Citation: 2009 TCC 580
Date: 20091112
Docket: 2008-724(IT)G
BETWEEN:
INNOVATIVE INSTALLATION INC.,
Appellant,
and
HER MAJESTY THE QUEEN,
Respondent.
REASONS FOR JUDGMENT
McArthur J.
[1] This appeal is from an assessment of the
Appellant by the Minister of National Revenue (Minister) for $120,000 in
respect of a $160,000 dividend declared by the Appellant on July 2, 2004. The
issue in its simplest form is whether the Appellant was required to be the
beneficiary of a life insurance policy, or whether the Appellant was required
to simply receive the proceeds of the policy, in order to add the proceeds to
its capital dividend account and declare a tax-free dividend. Briefly, the
facts include the following and are for the most part taken from an agreed
statement of facts.
[2] The Appellant commenced arrangements to
borrow $220,000 from the Royal Bank of Canada (RBC) in early 1999. It obtained key person insurance from Sun Life Financial
on the life of its founder Rod Peacock to provide financial security for the
corporation. In the event of Mr. Peacock’s death, a death benefit would be
applied toward the RBC loan. Obtaining this insurance was not a condition for the
loan. The Appellant paid the policy’s monthly premiums. Mr. Peacock died in
2002 and Sun Life paid the $196,000, insurance proceeds to RBC, who applied
$175,500 to pay off the loan and then paid the $21,422 balance to the Appellant’s
bank account.
[3] The Appellant declared a dividend
(Dividend) in the amount of $160,000 on June 14, 2004, which became payable on
July 2, 2004. The Appellant filed an election, dated June 28, 2004, under
subsection 83(2) of the Income Tax Act (Act) in respect of the
Dividend and included the amount of the death benefit in calculating the
balance of its capital dividend account. The Minister decided that the Dividend
was in excess of the balance of the Appellant’s capital dividend account by an amount
of $160,000. Consequently, the Minister assessed the Appellant for Part III
taxes in the amount of $120,000, pursuant to subsection 184(2) of the Act.
Appellant’s Submissions
[4] The life insurance proceeds met the
definition of “capital dividend account” under paragraph 89(1)(d) of the
Act and the Appellant was entitled to declare the $160,000 capital Dividend
without being assessed for Part III taxes. Paragraph (d), subparagraph
(ii) of the Act’s definition of “capital dividend account” does not
require that the Appellant corporation be a beneficiary, but rather requires
that the Appellant corporation “receives” the insurance proceeds. The
requirement to be a beneficiary is removed after June 28, 1982. The outcome of
this case rises and falls on the factual determination of who received the
insurance proceeds.
[5] Determining the recipient requires a
consideration of the economic reality of the transaction because the word
“received” in subparagraph 89(1)(d)(ii) is ambiguous. It could mean either
physically receiving the proceeds or receiving the benefit of the proceeds. The
party that “received” the proceeds is the party that received the benefit. The
word “received” cannot simply mean whose hand it passes through, for all money
passes through the bank eventually. The fact that somebody writes a cheque to
the bank doesn’t necessarily mean that the bank is the party who ultimately receives
the money.
[6] The Appellant clearly received the benefit
of the insurance payout. The Appellant’s loan was paid off. The insurance
policy was a contract between the Appellant and Sun Life Financial, not RBC.

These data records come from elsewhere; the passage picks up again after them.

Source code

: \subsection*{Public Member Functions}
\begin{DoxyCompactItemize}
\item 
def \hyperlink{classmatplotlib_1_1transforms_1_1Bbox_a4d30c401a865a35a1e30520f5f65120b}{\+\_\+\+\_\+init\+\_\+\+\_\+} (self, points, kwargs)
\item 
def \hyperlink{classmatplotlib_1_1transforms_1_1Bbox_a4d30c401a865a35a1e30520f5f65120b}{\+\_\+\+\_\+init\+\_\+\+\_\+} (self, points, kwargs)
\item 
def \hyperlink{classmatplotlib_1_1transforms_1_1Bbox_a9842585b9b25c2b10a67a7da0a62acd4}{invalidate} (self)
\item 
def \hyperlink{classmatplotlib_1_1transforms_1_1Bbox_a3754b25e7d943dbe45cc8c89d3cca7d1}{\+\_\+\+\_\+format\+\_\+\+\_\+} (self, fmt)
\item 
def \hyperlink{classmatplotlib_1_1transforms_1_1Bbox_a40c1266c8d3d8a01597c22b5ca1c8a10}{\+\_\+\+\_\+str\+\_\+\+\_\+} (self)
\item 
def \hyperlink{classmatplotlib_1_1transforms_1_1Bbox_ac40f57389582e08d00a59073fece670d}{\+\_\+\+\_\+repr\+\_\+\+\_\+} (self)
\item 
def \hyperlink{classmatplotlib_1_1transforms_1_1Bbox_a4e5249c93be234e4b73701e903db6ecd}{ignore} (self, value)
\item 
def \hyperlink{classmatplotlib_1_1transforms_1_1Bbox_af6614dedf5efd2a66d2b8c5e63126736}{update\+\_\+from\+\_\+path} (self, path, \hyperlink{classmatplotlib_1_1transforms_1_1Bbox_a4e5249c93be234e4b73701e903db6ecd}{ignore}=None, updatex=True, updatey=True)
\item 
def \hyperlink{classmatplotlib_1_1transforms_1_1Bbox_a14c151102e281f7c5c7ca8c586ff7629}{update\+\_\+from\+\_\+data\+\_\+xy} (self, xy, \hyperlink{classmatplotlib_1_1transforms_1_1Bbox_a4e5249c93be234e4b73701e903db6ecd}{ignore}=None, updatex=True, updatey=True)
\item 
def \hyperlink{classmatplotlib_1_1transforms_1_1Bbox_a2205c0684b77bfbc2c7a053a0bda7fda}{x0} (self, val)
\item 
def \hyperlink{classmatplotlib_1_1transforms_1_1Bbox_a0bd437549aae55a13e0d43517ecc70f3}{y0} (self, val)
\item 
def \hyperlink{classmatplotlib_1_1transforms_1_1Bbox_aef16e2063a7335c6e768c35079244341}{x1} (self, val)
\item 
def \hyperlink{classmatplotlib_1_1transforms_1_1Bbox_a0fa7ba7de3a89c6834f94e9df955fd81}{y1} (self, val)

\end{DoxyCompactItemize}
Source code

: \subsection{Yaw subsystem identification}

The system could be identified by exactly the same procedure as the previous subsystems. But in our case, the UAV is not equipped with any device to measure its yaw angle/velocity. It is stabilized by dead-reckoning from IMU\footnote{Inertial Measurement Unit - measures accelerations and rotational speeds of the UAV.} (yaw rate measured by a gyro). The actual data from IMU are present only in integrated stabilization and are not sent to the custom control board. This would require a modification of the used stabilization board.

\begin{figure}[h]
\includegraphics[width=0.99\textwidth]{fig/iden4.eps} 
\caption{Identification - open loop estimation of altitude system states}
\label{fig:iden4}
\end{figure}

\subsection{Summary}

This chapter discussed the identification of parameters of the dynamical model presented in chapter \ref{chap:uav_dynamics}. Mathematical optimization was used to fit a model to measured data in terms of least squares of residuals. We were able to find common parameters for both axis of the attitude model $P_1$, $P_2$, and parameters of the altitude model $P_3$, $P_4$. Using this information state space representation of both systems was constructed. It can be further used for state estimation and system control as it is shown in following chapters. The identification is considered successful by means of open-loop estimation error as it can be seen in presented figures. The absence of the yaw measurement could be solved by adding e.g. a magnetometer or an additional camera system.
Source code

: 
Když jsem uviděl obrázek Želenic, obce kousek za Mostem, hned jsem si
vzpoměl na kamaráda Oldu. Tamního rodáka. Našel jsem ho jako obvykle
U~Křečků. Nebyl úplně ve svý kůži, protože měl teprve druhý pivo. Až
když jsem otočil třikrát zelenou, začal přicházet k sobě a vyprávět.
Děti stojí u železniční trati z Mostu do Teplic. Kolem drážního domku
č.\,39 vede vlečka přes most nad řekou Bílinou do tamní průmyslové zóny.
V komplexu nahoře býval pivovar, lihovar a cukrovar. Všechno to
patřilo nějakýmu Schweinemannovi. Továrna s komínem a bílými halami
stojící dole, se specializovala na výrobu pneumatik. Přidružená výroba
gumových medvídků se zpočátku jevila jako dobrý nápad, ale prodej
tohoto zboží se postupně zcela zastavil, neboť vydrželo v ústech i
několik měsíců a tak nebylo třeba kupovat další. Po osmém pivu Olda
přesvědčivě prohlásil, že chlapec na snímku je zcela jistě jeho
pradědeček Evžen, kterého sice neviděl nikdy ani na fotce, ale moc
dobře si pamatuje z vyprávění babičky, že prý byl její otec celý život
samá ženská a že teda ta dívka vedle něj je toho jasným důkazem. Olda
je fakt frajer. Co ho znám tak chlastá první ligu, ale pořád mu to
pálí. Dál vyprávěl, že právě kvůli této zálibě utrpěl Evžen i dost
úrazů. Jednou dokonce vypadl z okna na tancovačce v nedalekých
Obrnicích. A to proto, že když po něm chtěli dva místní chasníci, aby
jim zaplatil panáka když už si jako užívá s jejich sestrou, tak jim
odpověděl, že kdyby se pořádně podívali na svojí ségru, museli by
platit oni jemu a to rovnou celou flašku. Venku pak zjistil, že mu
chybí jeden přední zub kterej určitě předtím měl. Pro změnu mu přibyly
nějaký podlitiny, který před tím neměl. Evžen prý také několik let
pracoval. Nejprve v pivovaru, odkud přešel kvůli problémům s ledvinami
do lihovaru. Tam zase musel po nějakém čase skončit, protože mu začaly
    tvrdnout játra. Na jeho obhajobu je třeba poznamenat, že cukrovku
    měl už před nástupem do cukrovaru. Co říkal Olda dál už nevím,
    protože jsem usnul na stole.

The effect of the contract was that it created an irrevocable redirection of
the insurance proceeds to RBC.
[7] RBC did not benefit from the proceeds but
merely had its receivable collected. While the argument could be made that RBC
benefited from having a risky loan paid off, RBC never required the insurance
policy as a condition for obtaining the loan. RBC had personal guarantees and
other collateral to secure the loan. Banks are in the business of lending money
so it would be a greater benefit for RBC to have an outstanding loan on which
it could collect interest than to see the loan paid off.

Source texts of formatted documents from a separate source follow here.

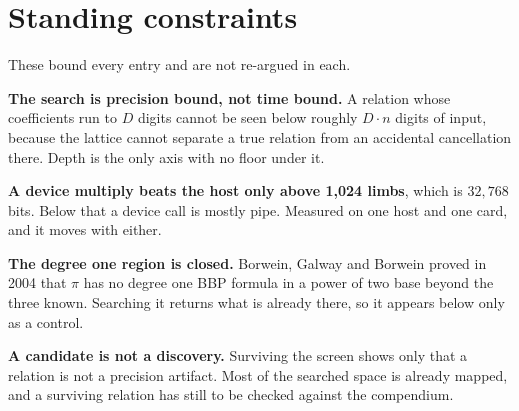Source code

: \section{Standing constraints}

These bound every entry and are not re-argued in each.

\textbf{The search is precision bound, not time bound.} A relation whose coefficients run to \(D\) digits cannot be seen below roughly \(D \cdot n\) digits of input, because the lattice cannot separate a true relation from an accidental cancellation there. Depth is the only axis with no floor under it.

\textbf{A device multiply beats the host only above 1,024 limbs}, which is \(32{,}768\) bits. Below that a device call is mostly pipe. Measured on one host and one card, and it moves with either.

\textbf{The degree one region is closed.} Borwein, Galway and Borwein proved in 2004 that \(\pi\) has no degree one BBP formula in a power of two base beyond the three known. Searching it returns what is already there, so it appears below only as a control.

\textbf{A candidate is not a discovery.} Surviving the screen shows only that a relation is not a precision artifact. Most of the searched space is already mapped, and a surviving relation has still to be checked against the compendium.
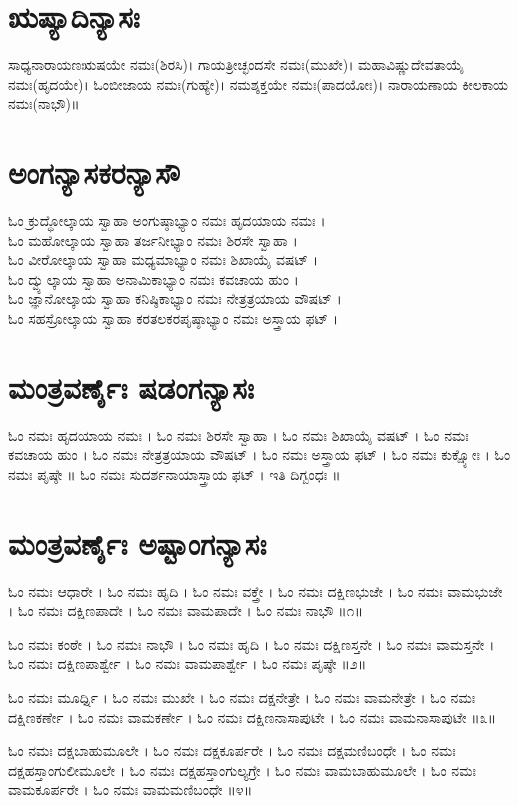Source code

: \section{ಋಷ್ಯಾದಿನ್ಯಾಸಃ}
ಸಾಧ್ಯನಾರಾಯಣಋಷಯೇ ನಮಃ(ಶಿರಸಿ)। ಗಾಯತ್ರೀಚ್ಛಂದಸೇ ನಮಃ(ಮುಖೇ)। ಮಹಾವಿಷ್ಣುದೇವತಾಯೈ ನಮಃ(ಹೃದಯೇ)। ಓಂಬೀಜಾಯ ನಮಃ(ಗುಹ್ಯೇ)। ನಮಶ್ಶಕ್ತಯೇ ನಮಃ(ಪಾದಯೋಃ)। ನಾರಾಯಣಾಯ ಕೀಲಕಾಯ ನಮಃ(ನಾಭೌ)॥
\section{ಅಂಗನ್ಯಾಸಕರನ್ಯಾಸೌ}
ಓಂ ಕ್ರುದ್ಧೋಲ್ಕಾಯ ಸ್ವಾಹಾ ಅಂಗುಷ್ಠಾಭ್ಯಾಂ ನಮಃ ಹೃದಯಾಯ ನಮಃ ।\\
ಓಂ ಮಹೋಲ್ಕಾಯ ಸ್ವಾಹಾ ತರ್ಜನೀಭ್ಯಾಂ ನಮಃ ಶಿರಸೇ ಸ್ವಾಹಾ ।\\
ಓಂ ವೀರೋಲ್ಕಾಯ ಸ್ವಾಹಾ ಮಧ್ಯಮಾಭ್ಯಾಂ ನಮಃ ಶಿಖಾಯೈ ವಷಟ್ ।\\
ಓಂ ದ್ವ್ಯುಲ್ಕಾಯ ಸ್ವಾಹಾ ಅನಾಮಿಕಾಭ್ಯಾಂ ನಮಃ ಕವಚಾಯ ಹುಂ ।\\
ಓಂ ಜ್ಞಾನೋಲ್ಕಾಯ ಸ್ವಾಹಾ ಕನಿಷ್ಠಿಕಾಭ್ಯಾಂ ನಮಃ ನೇತ್ರತ್ರಯಾಯ ವೌಷಟ್ ।\\
ಓಂ ಸಹಸ್ರೋಲ್ಕಾಯ ಸ್ವಾಹಾ ಕರತಲಕರಪೃಷ್ಠಾಭ್ಯಾಂ ನಮಃ ಅಸ್ತ್ರಾಯ ಫಟ್ ।
\section{ಮಂತ್ರವರ್ಣೈಃ ಷಡಂಗನ್ಯಾಸಃ}
ಓಂ  ನಮಃ ಹೃದಯಾಯ ನಮಃ । ಓಂ  ನಮಃ ಶಿರಸೇ ಸ್ವಾಹಾ । ಓಂ  ನಮಃ ಶಿಖಾಯೈ ವಷಟ್ । ಓಂ  ನಮಃ ಕವಚಾಯ ಹುಂ । ಓಂ  ನಮಃ ನೇತ್ರತ್ರಯಾಯ ವೌಷಟ್ । ಓಂ  ನಮಃ ಅಸ್ತ್ರಾಯ ಫಟ್ । ಓಂ  ನಮಃ ಕುಕ್ಷ್ಯೋಃ । ಓಂ  ನಮಃ ಪೃಷ್ಠೇ ॥
ಓಂ ನಮಃ ಸುದರ್ಶನಾಯಾಸ್ತ್ರಾಯ ಫಟ್ । ಇತಿ ದಿಗ್ಬಂಧಃ ॥
 \section{ಮಂತ್ರವರ್ಣೈಃ ಅಷ್ಟಾಂಗನ್ಯಾಸಃ}
ಓಂ  ನಮಃ ಆಧಾರೇ । ಓಂ  ನಮಃ ಹೃದಿ । ಓಂ  ನಮಃ ವಕ್ತ್ರೇ । ಓಂ  ನಮಃ ದಕ್ಷಿಣಭುಜೇ । ಓಂ  ನಮಃ ವಾಮಭುಜೇ । ಓಂ  ನಮಃ ದಕ್ಷಿಣಪಾದೇ । ಓಂ  ನಮಃ ವಾಮಪಾದೇ । ಓಂ  ನಮಃ ನಾಭೌ ॥೧॥

ಓಂ  ನಮಃ ಕಂಠೇ । ಓಂ  ನಮಃ ನಾಭೌ । ಓಂ  ನಮಃ ಹೃದಿ । ಓಂ  ನಮಃ ದಕ್ಷಿಣಸ್ತನೇ । ಓಂ  ನಮಃ ವಾಮಸ್ತನೇ । ಓಂ  ನಮಃ ದಕ್ಷಿಣಪಾರ್ಶ್ವೇ । ಓಂ  ನಮಃ ವಾಮಪಾರ್ಶ್ವೇ । ಓಂ  ನಮಃ ಪೃಷ್ಠೇ ॥೨॥

ಓಂ  ನಮಃ ಮೂರ್ಧ್ನಿ । ಓಂ  ನಮಃ ಮುಖೇ । ಓಂ  ನಮಃ ದಕ್ಷನೇತ್ರೇ । ಓಂ  ನಮಃ ವಾಮನೇತ್ರೇ । ಓಂ  ನಮಃ ದಕ್ಷಿಣಕರ್ಣೇ । ಓಂ  ನಮಃ ವಾಮಕರ್ಣೇ । ಓಂ  ನಮಃ ದಕ್ಷಿಣನಾಸಾಪುಟೇ । ಓಂ  ನಮಃ ವಾಮನಾಸಾಪುಟೇ ॥೩॥

ಓಂ  ನಮಃ ದಕ್ಷಬಾಹುಮೂಲೇ । ಓಂ  ನಮಃ ದಕ್ಷಕೂರ್ಪರೇ । ಓಂ  ನಮಃ ದಕ್ಷಮಣಿಬಂಧೇ । ಓಂ  ನಮಃ ದಕ್ಷಹಸ್ತಾಂಗುಲೀಮೂಲೇ । ಓಂ  ನಮಃ ದಕ್ಷಹಸ್ತಾಂಗುಲ್ಯಗ್ರೇ । ಓಂ  ನಮಃ ವಾಮಬಾಹುಮೂಲೇ । ಓಂ  ನಮಃ ವಾಮಕೂರ್ಪರೇ । ಓಂ  ನಮಃ ವಾಮಮಣಿಬಂಧೇ ॥೪॥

[8] The economic reality is that the true
policyholder was the Appellant, not RBC. The Appellant paid all the insurance
premiums to RBC, which in turn remitted the premiums to Sun Life Financial.
Correspondingly, the Appellant enjoyed the benefit of having the loan paid off.

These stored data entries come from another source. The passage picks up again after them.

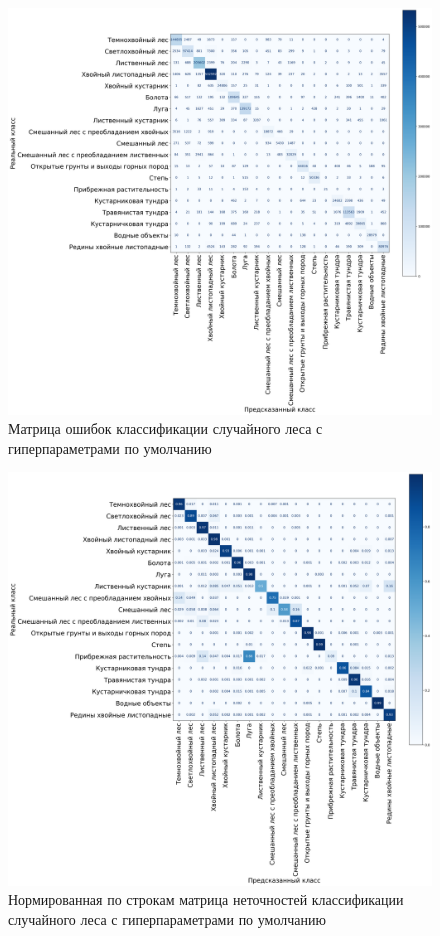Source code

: \documentclass[14pt, a4paper, oneside]{extarticle}
\begin{document}
\begin{figure}[H]
    \caption{Матрица ошибок классификации случайного леса с гиперпараметрами по умолчанию}
    \centering
    \includegraphics[scale=0.33]{confusion-matrix-1}
\end{figure}

\begin{figure}[H]
    \caption{Нормированная по строкам матрица неточностей классификации случайного леса с гиперпараметрами по умолчанию}
    \centering
    \includegraphics[scale=0.33]{confusion-matrix-2}
\end{figure}
\end{document}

RBC was simply a conduit in arranging the insurance policy. The Appellant
continues with a critique of Interpretation Bulletin IT-430R3, which gives the
CRA’s interpretation of “capital dividend account” as it relates to life
insurance policy payouts.
[9] At the time of Mr. Peacock’s death, the
outstanding balance on the loan was $196,922. By the time Sun Life Financial
approved the claim and RBC subsequently processed the insurance proceeds, the
outstanding balance of the loan had been reduced to approximately $175,500. The
difference was attributed to the Appellant’s payments on the loan during that
time and the $21,422 credited to the Appellant’s bank account was a
reimbursement of those payments.
Respondent’s submissions
[10] The Minister submits that RBC was the
beneficiary under the insurance policy. The Appellant did not receive the death
benefit, or any portion of it, in consequence of the death of Mr. Peacock. The
death benefit was not properly included by the Appellant in calculating the
balance of its “capital dividend account” in accordance with the definition in
paragraph 89(1)(d) of the Act. The amount of the Dividend
exceeded the portion deemed by subsection 83(2) of the Act to be a
capital dividend by $160,000. The Minister properly assessed the Appellant for
Part III tax in the amount of $120,000 pursuant to subsection 184(2) of the Act.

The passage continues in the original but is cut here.